In the book's version of a futuristic Earth, families are normally restricted to two children (presumably to prevent overpopulation). However, if their first two children show great intellectual promise, they are allowed to have a third child, simply and derogatively known as a "Third." Ender is one of these Thirds, his existence called for by military brass after his two older siblings, Peter and Valentine, showed exceptional talents but were deemed unusable for military purposes (Peter for being too aggressive, Valentine for being too compassionate). Ender proves to be a perfect balance of Peter's ruthlessness and Valentine's empathy, and is thus sent to an orbital Battle School at the age of six to become part of a military program designed to produce soldiers and commanders for the next confrontation with the Buggers.

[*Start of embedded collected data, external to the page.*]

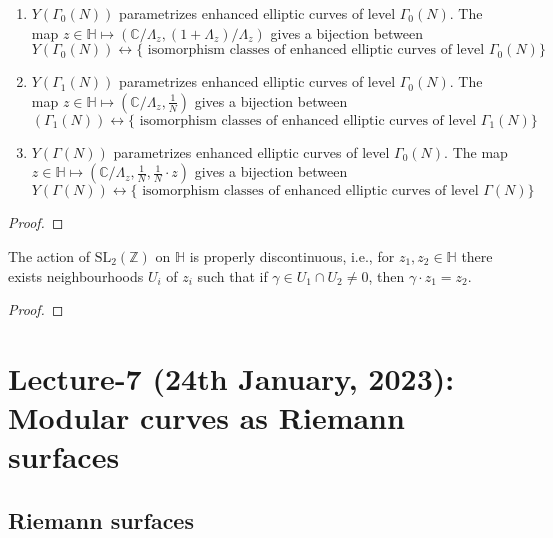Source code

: \documentclass[oneside, 12pt]{scrbook}
\newcommand{\CC}{\mathbb C}
\newcommand{\ZZ}{\mathbb Z}
\newcommand{\SL}{\mathrm{SL}}
\newcommand{\HH}{\mathbb{H}}
\theoremstyle{theorem}
\begin{document}
\begin{proposition}
\begin{enumerate}
\item $Y(\Gamma_{0}(N))$ parametrizes enhanced elliptic curves of level $\Gamma_{0}(N)$. The map $z\in \HH \mapsto \left( \CC/\Lambda_{z} , \left( 1 + \Lambda_{z} \right)/\Lambda_{z}\right)$ gives a bijection between 
$$Y (\Gamma_{0}(N)) \leftrightarrow \{\text{ isomorphism classes of enhanced elliptic curves of level } \Gamma_{0}(N)\}$$
\item $Y(\Gamma_{1}(N))$ parametrizes enhanced elliptic curves of level $\Gamma_{0}(N)$. The map $z\in \HH \mapsto \left( \CC/\Lambda_{z} , \frac{1}{N} \right)$ gives a bijection between 
$$ (\Gamma_{1}(N)) \leftrightarrow \{\text{ isomorphism classes of enhanced elliptic curves of level } \Gamma_{1}(N)\}$$
\item $Y(\Gamma(N))$ parametrizes enhanced elliptic curves of level $\Gamma_{0}(N)$. The map $z\in \HH \mapsto \left( \CC/\Lambda_{z} , \frac{1}{N} , \frac{1}{N} \cdot z \right)$ gives a bijection between 
$$Y (\Gamma(N)) \leftrightarrow \{\text{ isomorphism classes of enhanced elliptic curves of level } \Gamma(N)\}$$
\end{enumerate}
\end{proposition}

\begin{proof}

\end{proof}

\begin{proposition}
The action of $\SL_{2}(\ZZ)$ on $\HH$ is properly discontinuous, i.e., for $z_{1},z_{2} \in \HH$ there exists neighbourhoods $U_{i}$ of $z_{i}$ such that if $\gamma \in U_{1}\cap U_{2} \neq 0$, then $\gamma \cdot z_{1} = z_{2}$.
\end{proposition}

\begin{proof}

\end{proof}

\chapter{Lecture-7 (24th January, 2023): Modular curves as Riemann surfaces}

\section{Riemann surfaces}
\end{document}
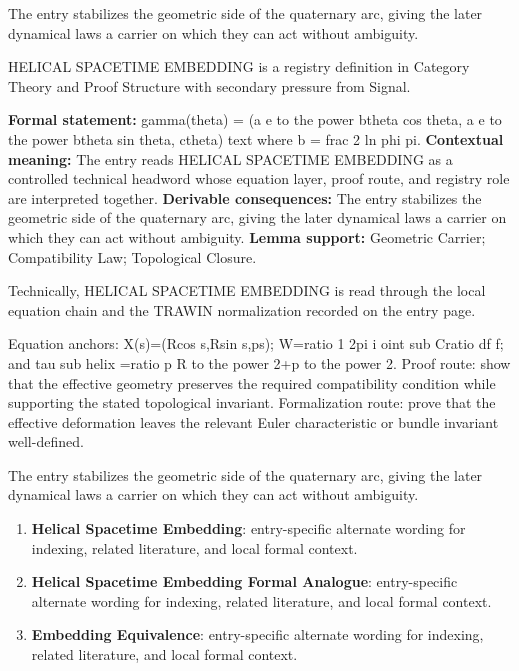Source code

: The entry stabilizes the geometric side of the quaternary arc, giving the later dynamical laws a carrier on which they can act without ambiguity.
\clearpage


\begingroup\small
{}
HELICAL SPACETIME EMBEDDING is a registry definition in Category Theory and Proof Structure with secondary pressure from Signal.

\begingroup\footnotesize\setlength{\emergencystretch}{3em}\sloppy
\textbf{Formal statement:} gamma(theta) = (a e to the power btheta cos theta, a e to the power btheta sin theta, ctheta) text where b = frac 2 ln phi pi. \textbf{Contextual meaning:} The entry reads HELICAL SPACETIME EMBEDDING as a controlled technical headword whose equation layer, proof route, and registry role are interpreted together. \textbf{Derivable consequences:} The entry stabilizes the geometric side of the quaternary arc, giving the later dynamical laws a carrier on which they can act without ambiguity. \textbf{Lemma support:} Geometric Carrier; Compatibility Law; Topological Closure.\par
\endgroup

Technically, HELICAL SPACETIME EMBEDDING is read through the local equation chain and the TRAWIN normalization recorded on the entry page.

Equation anchors: X(s)=(Rcos s,Rsin s,ps); W=ratio 1 2pi i oint sub Cratio df f; and tau sub helix =ratio p R to the power 2+p to the power 2. Proof route: show that the effective geometry preserves the required compatibility condition while supporting the stated topological invariant. Formalization route: prove that the effective deformation leaves the relevant Euler characteristic or bundle invariant well-defined.

The entry stabilizes the geometric side of the quaternary arc, giving the later dynamical laws a carrier on which they can act without ambiguity.
\endgroup

\begin{enumerate}[leftmargin=1.6em,itemsep=6pt,topsep=4pt]
\item \textbf{Helical Spacetime Embedding}: entry-specific alternate wording for indexing, related literature, and local formal context.
\item \textbf{Helical Spacetime Embedding Formal Analogue}: entry-specific alternate wording for indexing, related literature, and local formal context.
\item \textbf{Embedding Equivalence}: entry-specific alternate wording for indexing, related literature, and local formal context.
\end{enumerate}

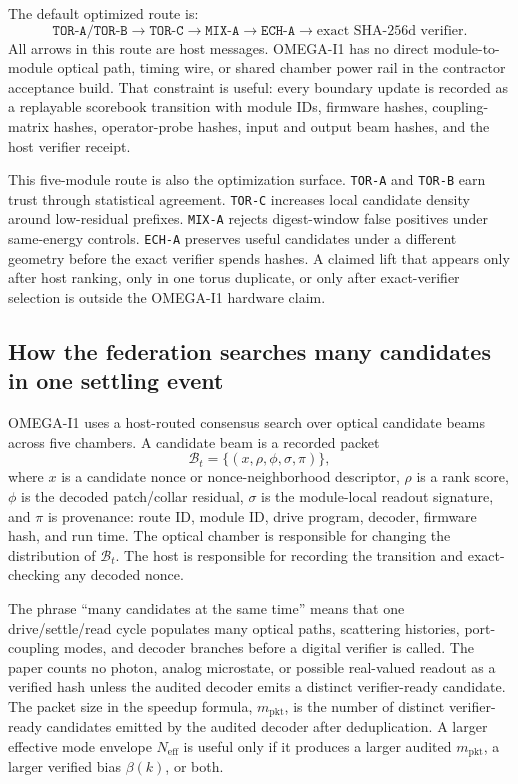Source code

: \documentclass[11pt]{article}
\theoremstyle{definition}
\theoremstyle{remark}
\begin{document}
The default optimized route is:
\[
\texttt{TOR-A/TOR-B}
\longrightarrow
\texttt{TOR-C}
\longrightarrow
\texttt{MIX-A}
\longrightarrow
\texttt{ECH-A}
\longrightarrow
\text{exact SHA-256d verifier}.
\]
All arrows in this route are host messages. OMEGA-I1 has no direct
module-to-module optical path, timing wire, or shared chamber power rail in the
contractor acceptance build. That constraint is useful: every boundary update is
recorded as a replayable scorebook transition with module IDs, firmware hashes,
coupling-matrix hashes, operator-probe hashes, input and output beam hashes, and
the host verifier receipt.

This five-module route is also the optimization surface. \texttt{TOR-A} and
\texttt{TOR-B} earn trust through statistical agreement. \texttt{TOR-C}
increases local candidate density around low-residual prefixes. \texttt{MIX-A}
rejects digest-window false positives under same-energy controls.
\texttt{ECH-A} preserves useful candidates under a different geometry before the
exact verifier spends hashes. A claimed lift that appears only after host
ranking, only in one torus duplicate, or only after exact-verifier selection is
outside the OMEGA-I1 hardware claim.

\subsection{How the federation searches many candidates in one settling event}

OMEGA-I1 uses a host-routed consensus search over optical candidate beams across
five chambers. A candidate beam is a recorded packet
\[
\mathcal B_t=\{(x,\rho,\phi,\sigma,\pi)\},
\]
where \(x\) is a candidate nonce or nonce-neighborhood descriptor, \(\rho\) is a
rank score, \(\phi\) is the decoded patch/collar residual, \(\sigma\) is the
module-local readout signature, and \(\pi\) is provenance: route ID, module ID,
drive program, decoder, firmware hash, and run time. The optical chamber is
responsible for changing the distribution of \(\mathcal B_t\). The host is
responsible for recording the transition and exact-checking any decoded nonce.

The phrase ``many candidates at the same time'' means that one drive/settle/read
cycle populates many optical paths, scattering histories, port-coupling modes,
and decoder branches before a digital verifier is called. The paper counts no
photon, analog microstate, or possible real-valued readout as a verified hash
unless the audited decoder emits a distinct verifier-ready candidate. The packet
size in the speedup formula, \(m_{\mathrm{pkt}}\), is the number of distinct
verifier-ready candidates emitted by the audited decoder after deduplication. A
larger effective mode envelope
\(N_{\mathrm{eff}}\) is useful only if it produces a larger audited
\(m_{\mathrm{pkt}}\), a larger verified bias \(\beta(k)\), or both.
\end{document}
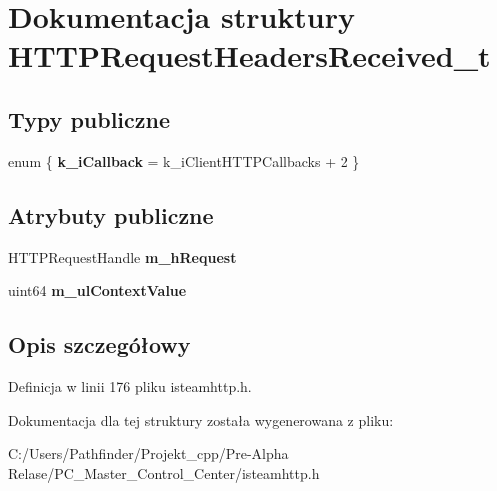 \hypertarget{struct_h_t_t_p_request_headers_received__t}{}\section{Dokumentacja struktury H\+T\+T\+P\+Request\+Headers\+Received\+\_\+t}
\label{struct_h_t_t_p_request_headers_received__t}
\subsection*{Typy publiczne}
\begin{DoxyCompactItemize}
\item 
\mbox{\label{struct_h_t_t_p_request_headers_received__t_a64ae4f73081e95aae92a89bc42cc4a58}} 
enum \{ {\bfseries k\+\_\+i\+Callback} = k\+\_\+i\+Client\+H\+T\+T\+P\+Callbacks + 2
 \}
\end{DoxyCompactItemize}
\subsection*{Atrybuty publiczne}
\begin{DoxyCompactItemize}
\item 
\mbox{\label{struct_h_t_t_p_request_headers_received__t_a93f8fb83cc7d4ba43d23e205c463b1ae}} 
H\+T\+T\+P\+Request\+Handle {\bfseries m\+\_\+h\+Request}
\item 
\mbox{\label{struct_h_t_t_p_request_headers_received__t_a29092d5ae7e32a5117be434f363ba9a3}} 
uint64 {\bfseries m\+\_\+ul\+Context\+Value}
\end{DoxyCompactItemize}


\subsection{Opis szczegółowy}


Definicja w linii 176 pliku isteamhttp.\+h.



Dokumentacja dla tej struktury została wygenerowana z pliku\+:\begin{DoxyCompactItemize}
\item 
C\+:/\+Users/\+Pathfinder/\+Projekt\+\_\+cpp/\+Pre-\/\+Alpha Relase/\+P\+C\+\_\+\+Master\+\_\+\+Control\+\_\+\+Center/isteamhttp.\+h\end{DoxyCompactItemize}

Ender's exceptional skills quickly distinguish him from the other trainees, and he is allowed to skip through the majority of Basic Training to the next level of Battle School; he is assigned to Salamander Army under the command of Bonzo Madrid, which takes part in mock battles in zero-G. During his stint with Salamander Army he is subject to much hostility from Bonzo due to his lack of experience, culminating in an incident where Ender fires his weapon in one of the mock battles when Bonzo had ordered him not to (Bonzo never let him participate in any of the battles). Ender's disobedience results in a draw for Salamander Army instead of a loss, but Bonzo punishes him nonetheless and has him transferred out. Bonzo's actions backfire on him by causing chaos within his own army and disintegrating the discipline he had worked so hard to achieve.

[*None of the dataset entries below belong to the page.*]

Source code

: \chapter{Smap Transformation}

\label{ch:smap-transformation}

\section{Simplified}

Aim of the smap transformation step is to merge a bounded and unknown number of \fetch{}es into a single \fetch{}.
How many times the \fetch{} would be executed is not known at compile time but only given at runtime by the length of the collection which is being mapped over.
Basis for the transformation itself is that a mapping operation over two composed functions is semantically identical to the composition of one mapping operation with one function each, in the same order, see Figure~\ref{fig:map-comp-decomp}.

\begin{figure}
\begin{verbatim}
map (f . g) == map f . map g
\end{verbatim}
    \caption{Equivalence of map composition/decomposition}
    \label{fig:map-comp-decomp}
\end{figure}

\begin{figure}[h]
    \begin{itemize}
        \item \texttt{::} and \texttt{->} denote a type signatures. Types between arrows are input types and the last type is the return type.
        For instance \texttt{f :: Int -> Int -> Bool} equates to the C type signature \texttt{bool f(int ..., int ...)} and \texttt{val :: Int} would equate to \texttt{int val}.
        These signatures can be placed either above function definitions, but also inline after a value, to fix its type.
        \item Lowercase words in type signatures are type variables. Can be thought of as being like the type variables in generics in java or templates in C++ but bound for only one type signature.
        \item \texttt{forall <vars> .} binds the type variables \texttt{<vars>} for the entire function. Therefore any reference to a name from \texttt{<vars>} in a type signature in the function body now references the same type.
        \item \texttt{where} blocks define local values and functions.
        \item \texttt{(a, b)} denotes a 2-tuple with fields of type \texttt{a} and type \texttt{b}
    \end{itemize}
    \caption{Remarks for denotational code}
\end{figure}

Ender eventually becomes the commander of his own army (Dragon Army) years ahead of time, receiving rejects from other armies to fill out his ranks. Using his exceptional skill as a leader he molds them into perfection, and using his tactical and strategic ingenuity he pioneers many never-before-seen maneuvers and techniques that lead him and his army to victory after victory against even the most impossible of odds. His success sparks hatred and envy towards him among the other armies, and after defeating and accidentally humiliating Salamander Army, his old commander Bonzo makes an attempt on his life but ends up being killed by Ender instead, sending shockwaves throughout Battle School.

The incident with Bonzo sends Ender into a nervous breakdown. He is allowed to finally spend time back on Earth before departing again to Command School, where he takes part in virtual simulations to further hone his skills as a commander. Little does he know that he is actually commanding real ships piloted by real people dozens of light years away; he is commanding the invasion of the Bugger empire. "Simulation" after "simulation" test the limits of his abilities and his sanity, and during his "final test," he destroys the Bugger home world in an act of defiance (his supervisors had ordered him not to knowing that he would disobey their orders). This final victory ends the Bugger threat once and for all and Ender is immortalized as the savior of humanity, hero of Earth, but he feels nothing but guilt over his actions.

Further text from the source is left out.